6.3 Financing your investment:

  • You can finance an investment in two main ways: through personal savings or by borrowing.

  • People who wish to begin investing should first assess their current financial position to avoid over-commiting fund that they cannot afford.


6.3.1 Saving for an investment: 

  • The advantage of saving before you invest is that you do not have to pay interest on a loan. However, it takes time to save sufficient funds to make the investment. 

  • Before starting to save, it is important to work out how much you are spending and whether there are ways to spend less and save more. Some steps to begin this process include: 

  • Writing out a set of financial goals.

  • Preparing a weekly budget of likely spending 

  • Keeping record each week of income and expenditure and comparing it to your budget. 

  • Any surplus funds should be transferred to an investment account that earns higher interest than a regular bank account. 



6.3.2  Borrowing to invest: 

  • When borrowing money for an investment, you must first insure that you can afford repayments.

  • For example: Personal loans may be secured ( the bank or financial institution retains an interest in the item purchased, such as a boat or car ) or unsecured; and home loans involve a choice of either fixed interest rate or a variable rate.

  • A fixed interest rate remains the same for the period of the loan. Fixed interest rate loans give you greater control over your finances because the repayment amoun remains the same for the fixed interest period. However, fixed interest loans cannot usually be paid off before the set date without having to pay a penalty fee. 
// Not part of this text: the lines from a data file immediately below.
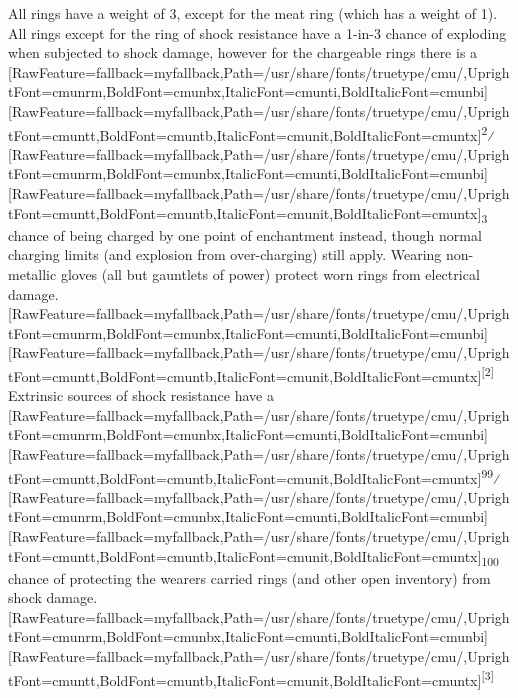 All rings have a weight of 3, except for the meat ring\footnotemark[32] (which has a weight of 1). All rings except for the ring of shock resistance\footnotemark[33] have a 1-{}in-{}3 chance of exploding when subjected to shock\footnotemark[34] damage, however for the chargeable rings there is a \allowbreak{}\setmainfont{cmunrm.ttf}[RawFeature={fallback=myfallback},Path=/usr/share/fonts/truetype/cmu/,UprightFont=cmunrm,BoldFont=cmunbx,ItalicFont=cmunti,BoldItalicFont=cmunbi]\setmonofont{cmunrm.ttf}[RawFeature={fallback=myfallback},Path=/usr/share/fonts/truetype/cmu/,UprightFont=cmuntt,BoldFont=cmuntb,ItalicFont=cmunit,BoldItalicFont=cmuntx]\textsuperscript{2}⁄\allowbreak{}\setmainfont{cmunrm.ttf}[RawFeature={fallback=myfallback},Path=/usr/share/fonts/truetype/cmu/,UprightFont=cmunrm,BoldFont=cmunbx,ItalicFont=cmunti,BoldItalicFont=cmunbi]\setmonofont{cmunrm.ttf}[RawFeature={fallback=myfallback},Path=/usr/share/fonts/truetype/cmu/,UprightFont=cmuntt,BoldFont=cmuntb,ItalicFont=cmunit,BoldItalicFont=cmuntx]\textsubscript{3} chance of being charged by one point of enchantment instead, though normal charging limits (and explosion from over-{}charging) still apply. Wearing non-{}metallic gloves\footnotemark[35] (all but gauntlets of power) protect worn rings from electrical damage.\allowbreak{}\setmainfont{cmunrm.ttf}[RawFeature={fallback=myfallback},Path=/usr/share/fonts/truetype/cmu/,UprightFont=cmunrm,BoldFont=cmunbx,ItalicFont=cmunti,BoldItalicFont=cmunbi]\setmonofont{cmunrm.ttf}[RawFeature={fallback=myfallback},Path=/usr/share/fonts/truetype/cmu/,UprightFont=cmuntt,BoldFont=cmuntb,ItalicFont=cmunit,BoldItalicFont=cmuntx]\textsuperscript{{$\text{[}$}2{$\text{]}$}} Extrinsic sources of shock resistance\footnotemark[36] have a \allowbreak{}\setmainfont{cmunrm.ttf}[RawFeature={fallback=myfallback},Path=/usr/share/fonts/truetype/cmu/,UprightFont=cmunrm,BoldFont=cmunbx,ItalicFont=cmunti,BoldItalicFont=cmunbi]\setmonofont{cmunrm.ttf}[RawFeature={fallback=myfallback},Path=/usr/share/fonts/truetype/cmu/,UprightFont=cmuntt,BoldFont=cmuntb,ItalicFont=cmunit,BoldItalicFont=cmuntx]\textsuperscript{99}⁄\allowbreak{}\setmainfont{cmunrm.ttf}[RawFeature={fallback=myfallback},Path=/usr/share/fonts/truetype/cmu/,UprightFont=cmunrm,BoldFont=cmunbx,ItalicFont=cmunti,BoldItalicFont=cmunbi]\setmonofont{cmunrm.ttf}[RawFeature={fallback=myfallback},Path=/usr/share/fonts/truetype/cmu/,UprightFont=cmuntt,BoldFont=cmuntb,ItalicFont=cmunit,BoldItalicFont=cmuntx]\textsubscript{100} chance of protecting the wearer\textquotesingle{}s carried rings (and other open inventory) from shock damage.\allowbreak{}\setmainfont{cmunrm.ttf}[RawFeature={fallback=myfallback},Path=/usr/share/fonts/truetype/cmu/,UprightFont=cmunrm,BoldFont=cmunbx,ItalicFont=cmunti,BoldItalicFont=cmunbi]\setmonofont{cmunrm.ttf}[RawFeature={fallback=myfallback},Path=/usr/share/fonts/truetype/cmu/,UprightFont=cmuntt,BoldFont=cmuntb,ItalicFont=cmunit,BoldItalicFont=cmuntx]\textsuperscript{{$\text{[}$}3{$\text{]}$}}



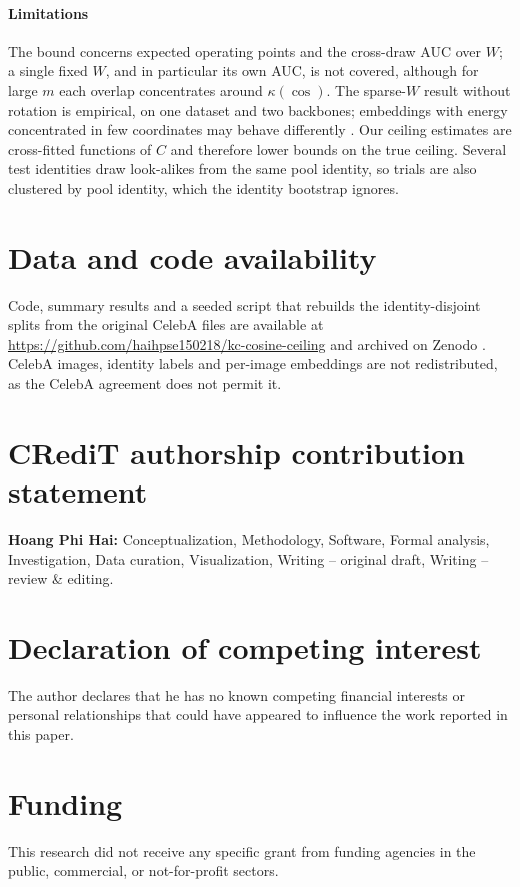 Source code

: \documentclass[preprint,12pt,authoryear]{elsarticle}
\theoremstyle{remark}
\begin{document}
\paragraph{Limitations} The bound concerns expected operating points and the cross-draw AUC over $W$; a single
fixed $W$, and in particular its own AUC, is not covered, although for large $m$ each overlap concentrates around
$\kappa(\cos)$. The sparse-$W$ result without rotation is empirical, on one dataset and two backbones; embeddings with energy
concentrated in few coordinates may behave differently \citep{kleyko2024}. Our ceiling estimates are cross-fitted
functions of $C$ and therefore lower bounds on the true ceiling. Several test identities draw look-alikes from
the same pool identity, so trials are also clustered by pool identity, which the identity bootstrap ignores.

\section*{Data and code availability}
Code, summary results and a seeded script that rebuilds the identity-disjoint splits from the original CelebA
files are available at \url{https://github.com/haihpse150218/kc-cosine-ceiling} and archived on Zenodo
\citep{hoang2026code}. CelebA images, identity labels and per-image
embeddings are not redistributed, as the CelebA agreement does not permit it.

\section*{CRediT authorship contribution statement}
\textbf{Hoang Phi Hai:} Conceptualization, Methodology, Software, Formal analysis, Investigation, Data curation,
Visualization, Writing -- original draft, Writing -- review \& editing.

\section*{Declaration of competing interest}
The author declares that he has no known competing financial interests or personal relationships that could
have appeared to influence the work reported in this paper.

\section*{Funding}
This research did not receive any specific grant from funding agencies in the public, commercial, or
not-for-profit sectors.
\end{document}
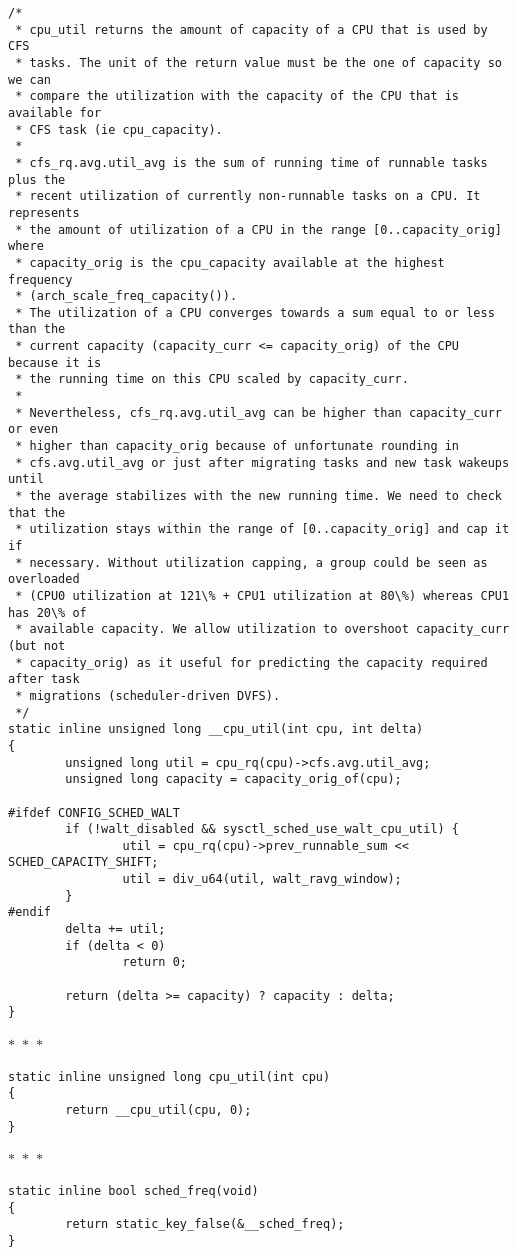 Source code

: \documentclass{article}
\newcommand{\divider}{{\begin{center}
  $\ast$~$\ast$~$\ast$
\end{center}}}
\begin{document}
\begin{verbatim}
/*
 * cpu_util returns the amount of capacity of a CPU that is used by CFS
 * tasks. The unit of the return value must be the one of capacity so we can
 * compare the utilization with the capacity of the CPU that is available for
 * CFS task (ie cpu_capacity).
 *
 * cfs_rq.avg.util_avg is the sum of running time of runnable tasks plus the
 * recent utilization of currently non-runnable tasks on a CPU. It represents
 * the amount of utilization of a CPU in the range [0..capacity_orig] where
 * capacity_orig is the cpu_capacity available at the highest frequency
 * (arch_scale_freq_capacity()).
 * The utilization of a CPU converges towards a sum equal to or less than the
 * current capacity (capacity_curr <= capacity_orig) of the CPU because it is
 * the running time on this CPU scaled by capacity_curr.
 *
 * Nevertheless, cfs_rq.avg.util_avg can be higher than capacity_curr or even
 * higher than capacity_orig because of unfortunate rounding in
 * cfs.avg.util_avg or just after migrating tasks and new task wakeups until
 * the average stabilizes with the new running time. We need to check that the
 * utilization stays within the range of [0..capacity_orig] and cap it if
 * necessary. Without utilization capping, a group could be seen as overloaded
 * (CPU0 utilization at 121\% + CPU1 utilization at 80\%) whereas CPU1 has 20\% of
 * available capacity. We allow utilization to overshoot capacity_curr (but not
 * capacity_orig) as it useful for predicting the capacity required after task
 * migrations (scheduler-driven DVFS).
 */
static inline unsigned long __cpu_util(int cpu, int delta)
{
        unsigned long util = cpu_rq(cpu)->cfs.avg.util_avg;
        unsigned long capacity = capacity_orig_of(cpu);

#ifdef CONFIG_SCHED_WALT
        if (!walt_disabled && sysctl_sched_use_walt_cpu_util) {
                util = cpu_rq(cpu)->prev_runnable_sum << SCHED_CAPACITY_SHIFT;
                util = div_u64(util, walt_ravg_window);
        }
#endif
        delta += util;
        if (delta < 0)
                return 0;

        return (delta >= capacity) ? capacity : delta;
}
\end{verbatim}
\divider
\begin{verbatim}
static inline unsigned long cpu_util(int cpu)
{
        return __cpu_util(cpu, 0);
}
\end{verbatim}
\divider
\begin{verbatim}
static inline bool sched_freq(void)
{
        return static_key_false(&__sched_freq);
}
\end{verbatim}
\end{document}
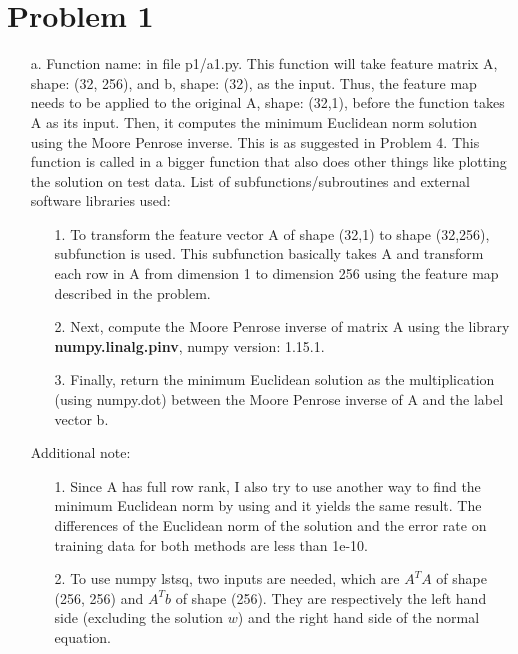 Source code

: \documentclass[twoside]{homework}
\begin{document}
\maketitle

\section*{Problem 1}
\begin{itemize}
    \item [a.] Function name:  in file p1/a1.py. This function will take feature matrix A, shape: (32, 256), and b, shape: (32), as the input. Thus, the feature map needs to be applied to the original A, shape: (32,1), before the function takes A as its input. Then, it computes the minimum Euclidean norm solution using the Moore Penrose inverse. This is as suggested in Problem 4. This function is called in a bigger function  that also does other things like plotting the solution on test data.
    \newline\newline
    List of subfunctions/subroutines and external software libraries used:
    \begin{itemize}
        \item [1.] To transform the feature vector A of shape (32,1) to shape (32,256), subfunction  is used. This subfunction basically takes A and transform each row in A from dimension 1 to dimension 256 using the feature map described in the problem.
        \item [2.] Next, compute the Moore Penrose inverse of matrix A using the library \textbf{numpy.linalg.pinv}, numpy version: 1.15.1.
        \item [3.] Finally, return the minimum Euclidean solution as the multiplication (using numpy.dot) between the Moore Penrose inverse of A and the label vector b.
    \end{itemize}
    Additional note:
    \begin{itemize}
        \item [1.] Since A has full row rank, I also try to use another way to find the minimum Euclidean norm by using  and it yields the same result. The differences of the Euclidean norm of the solution and the error rate on training data for both methods are less than 1e-10.
        \item [2.] To use numpy lstsq, two inputs are needed, which are $A^TA$ of shape (256, 256) and $A^Tb$ of shape (256). They are respectively the left hand side (excluding the solution $w$) and the right hand side of the normal equation.

\end{itemize}
\end{itemize}
\end{document}
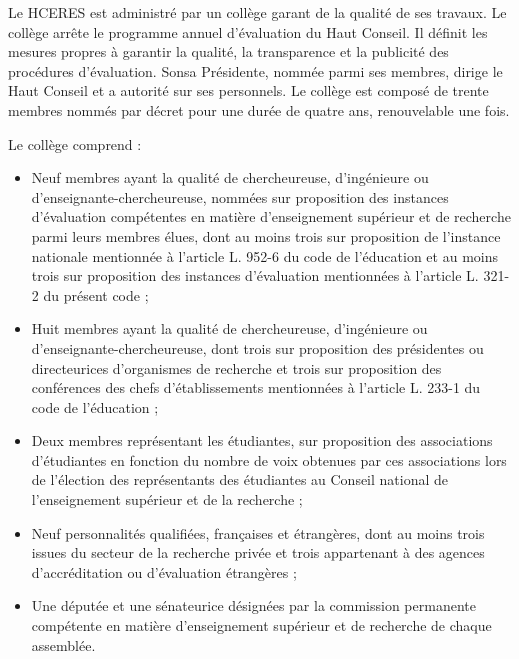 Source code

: \bigskip

Le HCERES est administr\'e par un coll\`ege garant de la qualit\'e de ses travaux. Le coll\`ege arr\^ete le programme annuel d'\'evaluation du Haut Conseil. Il d\'efinit les mesures propres \`a garantir la qualit\'e, la transparence et la publicit\'e des proc\'edures d'\'evaluation. Son\mp sa Pr\'esident\mp e, nomm\'e\mp e parmi ses membres, dirige le Haut Conseil et a autorit\'e sur ses personnels. Le coll\`ege est compos\'e de trente membres nomm\'es par d\'ecret pour une dur\'ee de quatre ans, renouvelable une fois.

Le coll\`ege comprend :
\begin{itemize}
\item Neuf membres ayant la qualit\'e de chercheur\mp euse, d'ing\'enieur\mp e ou d'enseignant\mp e-chercheur\mp euse, nomm\'e\mp e\mp s sur proposition des instances d'\'evaluation comp\'etentes en mati\`ere d'enseignement sup\'erieur et de recherche parmi leurs membres \'elu\mp e\mp s, dont au moins trois sur proposition de l'instance nationale mentionn\'ee 
\`a l'article L. 952-6 du code de l'\'education et au moins trois sur proposition des instances d'\'evaluation mentionn\'ees \`a l'article L. 321-2 du pr\'esent code ;
\item Huit membres ayant la qualit\'e de chercheur\mp euse, d'ing\'enieur\mp e ou d'enseignant\mp e-chercheur\mp euse, dont trois sur proposition des pr\'esident\mp e\mp s ou directeur\mp ices d'organismes de recherche et trois sur proposition des conf\'erences des chefs d'\'etablissements mentionn\'ees \`a l'article L. 233-1 du code de l'\'education ;
\item Deux membres repr\'esentant les \'etudiant\mp e\mp s, sur proposition des associations d'\'etudiant\mp e\mp s en fonction du nombre de voix obtenues par ces associations lors de l'\'election des repr\'esentants des \'etudiant\mp e\mp s au Conseil national de l'enseignement sup\'erieur et de la recherche ;
\item Neuf personnalit\'es qualifi\'ees, fran\c caises et \'etrang\`eres, dont au moins trois issues du secteur de la recherche priv\'ee et trois appartenant \`a des agences d'accr\'editation ou d'\'evaluation \'etrang\`eres ;
\item Un\mp e d\'eput\'e\mp e et un\mp e s\'enateur\mp ice d\'esign\'e\mp e\mp s par la commission permanente comp\'etente en mati\`ere d'enseignement sup\'erieur et de recherche de chaque assembl\'ee.
\end{itemize}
  • A variable interest rate moves up or down depending on the financial market. Interest rates will vary considerably over time. The Reserve bank of Australia has some control in setting interest rates. 


6.3.3 Income and expenditure account: 

  • To determine exactly how much an individual or business has to invest, it is a good idea to prepare a weekly income and expenditure account. This is a continuous record of income earned and money spent during the previous week.


6.3.4 Superannuation as an investment form: 

  • Superannuation is a form of compulsory investment that is funded by your employer, who pays a percentage of your wage into a type of savings account. 

  • Some people just pay the minimum compulsory percentage of about 9.5%, while others may chose to invest extra income into their superannuation account. 

  • You can also invest your superannuation in order to have it make money for you. 




6.4 Range of investment options:



6.4.1 Investment accounts: 

  • All banks, building societies and credit unions offer a variety of investment type accounts. These include, cash management accounts, internet management accounts, internet accounts and term deposits. 

  • A cash management account is similar to a normal statement savings account in that funds can be withdrawn and deposited whenever you like. 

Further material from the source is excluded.